- Work to be completed: Reproduce word for word the lines between those holding "有时候 gpinitsystem 会失败，但是不清楚失败原因是什么。" and "## 启动 segment", inclusive, and nothing else from the data below.

- Dataset entries:
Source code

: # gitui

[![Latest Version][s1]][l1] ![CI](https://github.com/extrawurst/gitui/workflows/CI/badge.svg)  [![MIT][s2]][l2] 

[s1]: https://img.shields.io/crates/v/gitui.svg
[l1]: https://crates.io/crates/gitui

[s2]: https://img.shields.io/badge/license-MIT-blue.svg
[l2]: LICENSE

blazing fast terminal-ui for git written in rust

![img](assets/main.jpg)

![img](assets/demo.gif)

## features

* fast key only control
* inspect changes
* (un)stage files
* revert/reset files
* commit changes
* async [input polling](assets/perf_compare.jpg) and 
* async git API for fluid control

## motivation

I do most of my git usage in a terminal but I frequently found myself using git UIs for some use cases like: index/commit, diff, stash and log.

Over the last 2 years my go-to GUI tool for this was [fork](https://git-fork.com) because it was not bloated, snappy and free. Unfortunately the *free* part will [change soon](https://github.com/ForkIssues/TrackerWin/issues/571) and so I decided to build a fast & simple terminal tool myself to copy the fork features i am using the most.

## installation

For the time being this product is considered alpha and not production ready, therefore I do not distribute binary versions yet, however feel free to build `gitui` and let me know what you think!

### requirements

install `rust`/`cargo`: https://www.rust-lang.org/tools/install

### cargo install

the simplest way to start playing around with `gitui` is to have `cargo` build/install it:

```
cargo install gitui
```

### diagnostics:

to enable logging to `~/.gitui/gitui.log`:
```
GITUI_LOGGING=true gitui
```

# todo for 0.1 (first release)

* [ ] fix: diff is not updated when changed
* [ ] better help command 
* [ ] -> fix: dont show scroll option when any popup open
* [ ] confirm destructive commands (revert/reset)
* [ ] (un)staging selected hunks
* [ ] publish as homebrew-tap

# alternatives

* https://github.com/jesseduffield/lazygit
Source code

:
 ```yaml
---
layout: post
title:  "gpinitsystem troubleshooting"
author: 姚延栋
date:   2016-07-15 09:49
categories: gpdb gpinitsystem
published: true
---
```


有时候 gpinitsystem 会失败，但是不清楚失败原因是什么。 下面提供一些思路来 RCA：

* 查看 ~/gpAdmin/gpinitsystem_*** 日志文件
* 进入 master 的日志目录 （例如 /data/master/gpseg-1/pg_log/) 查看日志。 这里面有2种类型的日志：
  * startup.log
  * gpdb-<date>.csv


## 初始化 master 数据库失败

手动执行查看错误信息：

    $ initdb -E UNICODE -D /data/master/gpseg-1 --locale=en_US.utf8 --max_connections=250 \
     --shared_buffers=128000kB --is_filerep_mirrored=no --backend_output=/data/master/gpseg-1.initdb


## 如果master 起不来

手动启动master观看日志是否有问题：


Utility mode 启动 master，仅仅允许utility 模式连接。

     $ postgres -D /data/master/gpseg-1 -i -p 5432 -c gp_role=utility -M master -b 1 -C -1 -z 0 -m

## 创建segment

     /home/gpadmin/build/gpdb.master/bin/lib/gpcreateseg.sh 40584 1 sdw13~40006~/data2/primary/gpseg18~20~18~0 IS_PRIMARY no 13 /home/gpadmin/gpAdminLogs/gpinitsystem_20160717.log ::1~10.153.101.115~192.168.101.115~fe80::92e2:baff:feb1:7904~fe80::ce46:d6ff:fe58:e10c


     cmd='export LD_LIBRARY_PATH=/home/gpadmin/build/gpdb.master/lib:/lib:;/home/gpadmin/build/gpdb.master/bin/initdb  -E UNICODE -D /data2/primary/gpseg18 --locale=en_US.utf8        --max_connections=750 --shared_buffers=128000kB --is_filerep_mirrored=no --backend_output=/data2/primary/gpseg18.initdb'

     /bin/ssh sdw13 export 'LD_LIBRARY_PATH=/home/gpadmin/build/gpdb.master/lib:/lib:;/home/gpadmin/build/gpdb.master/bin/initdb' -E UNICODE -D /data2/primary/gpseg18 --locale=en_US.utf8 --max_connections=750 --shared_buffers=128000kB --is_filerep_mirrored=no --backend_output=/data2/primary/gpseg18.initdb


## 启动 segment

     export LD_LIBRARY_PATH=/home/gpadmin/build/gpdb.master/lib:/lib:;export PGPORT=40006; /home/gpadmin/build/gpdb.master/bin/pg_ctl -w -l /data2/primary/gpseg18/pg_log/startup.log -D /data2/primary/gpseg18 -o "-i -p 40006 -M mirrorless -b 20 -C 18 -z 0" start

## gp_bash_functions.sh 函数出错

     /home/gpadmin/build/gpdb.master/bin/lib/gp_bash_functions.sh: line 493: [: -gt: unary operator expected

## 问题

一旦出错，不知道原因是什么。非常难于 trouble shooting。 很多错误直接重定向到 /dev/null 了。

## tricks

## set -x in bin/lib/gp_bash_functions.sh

- Exercise solution:
有时候 gpinitsystem 会失败，但是不清楚失败原因是什么。 下面提供一些思路来 RCA：

* 查看 ~/gpAdmin/gpinitsystem_*** 日志文件
* 进入 master 的日志目录 （例如 /data/master/gpseg-1/pg_log/) 查看日志。 这里面有2种类型的日志：
  * startup.log
  * gpdb-<date>.csv


## 初始化 master 数据库失败

手动执行查看错误信息：

    $ initdb -E UNICODE -D /data/master/gpseg-1 --locale=en_US.utf8 --max_connections=250 \
     --shared_buffers=128000kB --is_filerep_mirrored=no --backend_output=/data/master/gpseg-1.initdb


## 如果master 起不来

手动启动master观看日志是否有问题：


Utility mode 启动 master，仅仅允许utility 模式连接。

     $ postgres -D /data/master/gpseg-1 -i -p 5432 -c gp_role=utility -M master -b 1 -C -1 -z 0 -m

## 创建segment

     /home/gpadmin/build/gpdb.master/bin/lib/gpcreateseg.sh 40584 1 sdw13~40006~/data2/primary/gpseg18~20~18~0 IS_PRIMARY no 13 /home/gpadmin/gpAdminLogs/gpinitsystem_20160717.log ::1~10.153.101.115~192.168.101.115~fe80::92e2:baff:feb1:7904~fe80::ce46:d6ff:fe58:e10c


     cmd='export LD_LIBRARY_PATH=/home/gpadmin/build/gpdb.master/lib:/lib:;/home/gpadmin/build/gpdb.master/bin/initdb  -E UNICODE -D /data2/primary/gpseg18 --locale=en_US.utf8        --max_connections=750 --shared_buffers=128000kB --is_filerep_mirrored=no --backend_output=/data2/primary/gpseg18.initdb'

     /bin/ssh sdw13 export 'LD_LIBRARY_PATH=/home/gpadmin/build/gpdb.master/lib:/lib:;/home/gpadmin/build/gpdb.master/bin/initdb' -E UNICODE -D /data2/primary/gpseg18 --locale=en_US.utf8 --max_connections=750 --shared_buffers=128000kB --is_filerep_mirrored=no --backend_output=/data2/primary/gpseg18.initdb


## 启动 segment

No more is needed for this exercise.